=== YOUR TASK ===
Would you please restate all of the data exactly?

Dataset entries
* * *

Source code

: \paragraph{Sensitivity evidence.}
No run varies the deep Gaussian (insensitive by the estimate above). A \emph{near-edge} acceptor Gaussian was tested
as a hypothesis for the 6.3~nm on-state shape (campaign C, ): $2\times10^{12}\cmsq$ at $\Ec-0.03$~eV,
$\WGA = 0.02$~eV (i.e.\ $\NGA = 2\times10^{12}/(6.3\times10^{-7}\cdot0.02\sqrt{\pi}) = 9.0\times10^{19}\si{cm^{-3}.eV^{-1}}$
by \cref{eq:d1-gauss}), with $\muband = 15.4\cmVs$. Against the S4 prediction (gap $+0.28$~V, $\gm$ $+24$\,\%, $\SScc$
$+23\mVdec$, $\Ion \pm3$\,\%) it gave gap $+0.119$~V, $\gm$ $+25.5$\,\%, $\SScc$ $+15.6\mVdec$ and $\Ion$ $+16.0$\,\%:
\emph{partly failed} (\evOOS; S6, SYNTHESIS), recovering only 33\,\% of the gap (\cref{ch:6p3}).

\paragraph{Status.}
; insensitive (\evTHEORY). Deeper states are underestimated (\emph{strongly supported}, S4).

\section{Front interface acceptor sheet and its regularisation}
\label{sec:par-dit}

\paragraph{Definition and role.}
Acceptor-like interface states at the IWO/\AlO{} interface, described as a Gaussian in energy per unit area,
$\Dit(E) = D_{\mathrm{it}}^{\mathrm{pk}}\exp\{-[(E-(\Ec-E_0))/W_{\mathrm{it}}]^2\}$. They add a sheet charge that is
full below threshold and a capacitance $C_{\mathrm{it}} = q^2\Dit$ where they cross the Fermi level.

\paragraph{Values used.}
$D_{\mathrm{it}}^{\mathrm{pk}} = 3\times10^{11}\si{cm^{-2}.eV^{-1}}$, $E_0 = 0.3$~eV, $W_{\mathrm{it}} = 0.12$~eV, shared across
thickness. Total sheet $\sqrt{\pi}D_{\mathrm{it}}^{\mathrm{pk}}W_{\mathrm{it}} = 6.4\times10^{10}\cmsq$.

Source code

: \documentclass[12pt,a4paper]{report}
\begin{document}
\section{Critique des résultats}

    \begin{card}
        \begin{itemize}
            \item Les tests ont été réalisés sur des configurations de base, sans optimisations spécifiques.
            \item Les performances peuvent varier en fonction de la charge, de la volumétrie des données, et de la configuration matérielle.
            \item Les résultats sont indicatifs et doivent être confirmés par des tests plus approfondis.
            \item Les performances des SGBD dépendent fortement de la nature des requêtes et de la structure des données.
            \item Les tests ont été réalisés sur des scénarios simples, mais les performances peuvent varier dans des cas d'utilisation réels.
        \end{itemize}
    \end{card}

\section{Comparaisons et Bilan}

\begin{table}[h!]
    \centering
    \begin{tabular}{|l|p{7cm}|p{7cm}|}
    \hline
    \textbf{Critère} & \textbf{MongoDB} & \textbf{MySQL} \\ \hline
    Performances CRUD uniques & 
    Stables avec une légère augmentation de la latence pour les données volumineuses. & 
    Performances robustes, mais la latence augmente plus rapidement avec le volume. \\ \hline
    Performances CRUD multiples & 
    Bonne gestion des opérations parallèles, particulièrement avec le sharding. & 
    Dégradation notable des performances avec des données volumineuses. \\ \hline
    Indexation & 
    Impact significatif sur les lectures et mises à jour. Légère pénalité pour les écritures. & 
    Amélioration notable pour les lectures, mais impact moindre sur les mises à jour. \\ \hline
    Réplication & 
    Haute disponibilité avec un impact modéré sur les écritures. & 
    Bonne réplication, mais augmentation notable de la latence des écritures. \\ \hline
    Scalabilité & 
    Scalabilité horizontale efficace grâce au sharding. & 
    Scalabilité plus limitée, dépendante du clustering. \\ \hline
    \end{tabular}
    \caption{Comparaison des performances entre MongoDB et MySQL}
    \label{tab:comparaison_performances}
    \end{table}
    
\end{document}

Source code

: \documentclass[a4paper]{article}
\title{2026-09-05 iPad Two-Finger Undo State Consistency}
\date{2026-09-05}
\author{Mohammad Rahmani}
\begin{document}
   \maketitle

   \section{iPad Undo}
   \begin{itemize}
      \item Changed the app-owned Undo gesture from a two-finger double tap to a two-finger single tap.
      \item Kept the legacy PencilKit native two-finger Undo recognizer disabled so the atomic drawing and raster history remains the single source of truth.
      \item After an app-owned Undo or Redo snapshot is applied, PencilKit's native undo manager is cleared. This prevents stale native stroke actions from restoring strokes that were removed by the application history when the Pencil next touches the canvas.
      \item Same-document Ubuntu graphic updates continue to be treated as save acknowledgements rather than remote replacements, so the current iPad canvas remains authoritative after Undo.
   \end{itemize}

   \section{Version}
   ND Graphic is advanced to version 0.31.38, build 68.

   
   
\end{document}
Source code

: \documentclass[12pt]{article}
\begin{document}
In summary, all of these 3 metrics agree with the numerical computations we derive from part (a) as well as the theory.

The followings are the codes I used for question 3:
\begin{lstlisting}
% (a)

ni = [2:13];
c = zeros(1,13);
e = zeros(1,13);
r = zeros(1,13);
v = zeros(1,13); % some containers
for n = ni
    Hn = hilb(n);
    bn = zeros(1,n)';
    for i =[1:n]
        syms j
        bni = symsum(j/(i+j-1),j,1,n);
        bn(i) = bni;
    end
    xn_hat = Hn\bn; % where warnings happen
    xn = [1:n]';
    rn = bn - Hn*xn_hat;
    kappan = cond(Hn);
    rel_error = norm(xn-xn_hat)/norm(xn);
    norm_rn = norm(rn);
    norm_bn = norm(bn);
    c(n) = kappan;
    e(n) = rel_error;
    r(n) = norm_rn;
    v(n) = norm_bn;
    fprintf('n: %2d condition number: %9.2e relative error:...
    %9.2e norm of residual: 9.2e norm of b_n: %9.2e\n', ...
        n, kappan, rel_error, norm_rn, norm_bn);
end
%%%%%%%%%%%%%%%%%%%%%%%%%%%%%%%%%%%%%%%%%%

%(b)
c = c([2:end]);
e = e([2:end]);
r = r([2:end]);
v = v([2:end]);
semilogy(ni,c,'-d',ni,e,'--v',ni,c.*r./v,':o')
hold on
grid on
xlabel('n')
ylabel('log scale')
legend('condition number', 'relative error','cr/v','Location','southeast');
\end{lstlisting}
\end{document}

* * *

=== RESPONSE TO THIS TASK ===
Source code

: \paragraph{Sensitivity evidence.}
No run varies the deep Gaussian (insensitive by the estimate above). A \emph{near-edge} acceptor Gaussian was tested
as a hypothesis for the 6.3~nm on-state shape (campaign C, ): $2\times10^{12}\cmsq$ at $\Ec-0.03$~eV,
$\WGA = 0.02$~eV (i.e.\ $\NGA = 2\times10^{12}/(6.3\times10^{-7}\cdot0.02\sqrt{\pi}) = 9.0\times10^{19}\si{cm^{-3}.eV^{-1}}$
by \cref{eq:d1-gauss}), with $\muband = 15.4\cmVs$. Against the S4 prediction (gap $+0.28$~V, $\gm$ $+24$\,\%, $\SScc$
$+23\mVdec$, $\Ion \pm3$\,\%) it gave gap $+0.119$~V, $\gm$ $+25.5$\,\%, $\SScc$ $+15.6\mVdec$ and $\Ion$ $+16.0$\,\%:
\emph{partly failed} (\evOOS; S6, SYNTHESIS), recovering only 33\,\% of the gap (\cref{ch:6p3}).

\paragraph{Status.}
; insensitive (\evTHEORY). Deeper states are underestimated (\emph{strongly supported}, S4).

\section{Front interface acceptor sheet and its regularisation}
\label{sec:par-dit}

\paragraph{Definition and role.}
Acceptor-like interface states at the IWO/\AlO{} interface, described as a Gaussian in energy per unit area,
$\Dit(E) = D_{\mathrm{it}}^{\mathrm{pk}}\exp\{-[(E-(\Ec-E_0))/W_{\mathrm{it}}]^2\}$. They add a sheet charge that is
full below threshold and a capacitance $C_{\mathrm{it}} = q^2\Dit$ where they cross the Fermi level.

\paragraph{Values used.}
$D_{\mathrm{it}}^{\mathrm{pk}} = 3\times10^{11}\si{cm^{-2}.eV^{-1}}$, $E_0 = 0.3$~eV, $W_{\mathrm{it}} = 0.12$~eV, shared across
thickness. Total sheet $\sqrt{\pi}D_{\mathrm{it}}^{\mathrm{pk}}W_{\mathrm{it}} = 6.4\times10^{10}\cmsq$.

Source code

: \documentclass[12pt,a4paper]{report}
\begin{document}
\section{Critique des résultats}

    \begin{card}
        \begin{itemize}
            \item Les tests ont été réalisés sur des configurations de base, sans optimisations spécifiques.
            \item Les performances peuvent varier en fonction de la charge, de la volumétrie des données, et de la configuration matérielle.
            \item Les résultats sont indicatifs et doivent être confirmés par des tests plus approfondis.
            \item Les performances des SGBD dépendent fortement de la nature des requêtes et de la structure des données.
            \item Les tests ont été réalisés sur des scénarios simples, mais les performances peuvent varier dans des cas d'utilisation réels.
        \end{itemize}
    \end{card}

\section{Comparaisons et Bilan}

\begin{table}[h!]
    \centering
    \begin{tabular}{|l|p{7cm}|p{7cm}|}
    \hline
    \textbf{Critère} & \textbf{MongoDB} & \textbf{MySQL} \\ \hline
    Performances CRUD uniques & 
    Stables avec une légère augmentation de la latence pour les données volumineuses. & 
    Performances robustes, mais la latence augmente plus rapidement avec le volume. \\ \hline
    Performances CRUD multiples & 
    Bonne gestion des opérations parallèles, particulièrement avec le sharding. & 
    Dégradation notable des performances avec des données volumineuses. \\ \hline
    Indexation & 
    Impact significatif sur les lectures et mises à jour. Légère pénalité pour les écritures. & 
    Amélioration notable pour les lectures, mais impact moindre sur les mises à jour. \\ \hline
    Réplication & 
    Haute disponibilité avec un impact modéré sur les écritures. & 
    Bonne réplication, mais augmentation notable de la latence des écritures. \\ \hline
    Scalabilité & 
    Scalabilité horizontale efficace grâce au sharding. & 
    Scalabilité plus limitée, dépendante du clustering. \\ \hline
    \end{tabular}
    \caption{Comparaison des performances entre MongoDB et MySQL}
    \label{tab:comparaison_performances}
    \end{table}
    
\end{document}

Source code

: \documentclass[a4paper]{article}
\title{2026-09-05 iPad Two-Finger Undo State Consistency}
\date{2026-09-05}
\author{Mohammad Rahmani}
\begin{document}
   \maketitle

   \section{iPad Undo}
   \begin{itemize}
      \item Changed the app-owned Undo gesture from a two-finger double tap to a two-finger single tap.
      \item Kept the legacy PencilKit native two-finger Undo recognizer disabled so the atomic drawing and raster history remains the single source of truth.
      \item After an app-owned Undo or Redo snapshot is applied, PencilKit's native undo manager is cleared. This prevents stale native stroke actions from restoring strokes that were removed by the application history when the Pencil next touches the canvas.
      \item Same-document Ubuntu graphic updates continue to be treated as save acknowledgements rather than remote replacements, so the current iPad canvas remains authoritative after Undo.
   \end{itemize}

   \section{Version}
   ND Graphic is advanced to version 0.31.38, build 68.

   
   
\end{document}
Source code

: \documentclass[12pt]{article}
\begin{document}
In summary, all of these 3 metrics agree with the numerical computations we derive from part (a) as well as the theory.

The followings are the codes I used for question 3:
\begin{lstlisting}
% (a)

ni = [2:13];
c = zeros(1,13);
e = zeros(1,13);
r = zeros(1,13);
v = zeros(1,13); % some containers
for n = ni
    Hn = hilb(n);
    bn = zeros(1,n)';
    for i =[1:n]
        syms j
        bni = symsum(j/(i+j-1),j,1,n);
        bn(i) = bni;
    end
    xn_hat = Hn\bn; % where warnings happen
    xn = [1:n]';
    rn = bn - Hn*xn_hat;
    kappan = cond(Hn);
    rel_error = norm(xn-xn_hat)/norm(xn);
    norm_rn = norm(rn);
    norm_bn = norm(bn);
    c(n) = kappan;
    e(n) = rel_error;
    r(n) = norm_rn;
    v(n) = norm_bn;
    fprintf('n: %2d condition number: %9.2e relative error:...
    %9.2e norm of residual: 9.2e norm of b_n: %9.2e\n', ...
        n, kappan, rel_error, norm_rn, norm_bn);
end
%%%%%%%%%%%%%%%%%%%%%%%%%%%%%%%%%%%%%%%%%%

%(b)
c = c([2:end]);
e = e([2:end]);
r = r([2:end]);
v = v([2:end]);
semilogy(ni,c,'-d',ni,e,'--v',ni,c.*r./v,':o')
hold on
grid on
xlabel('n')
ylabel('log scale')
legend('condition number', 'relative error','cr/v','Location','southeast');
\end{lstlisting}
\end{document}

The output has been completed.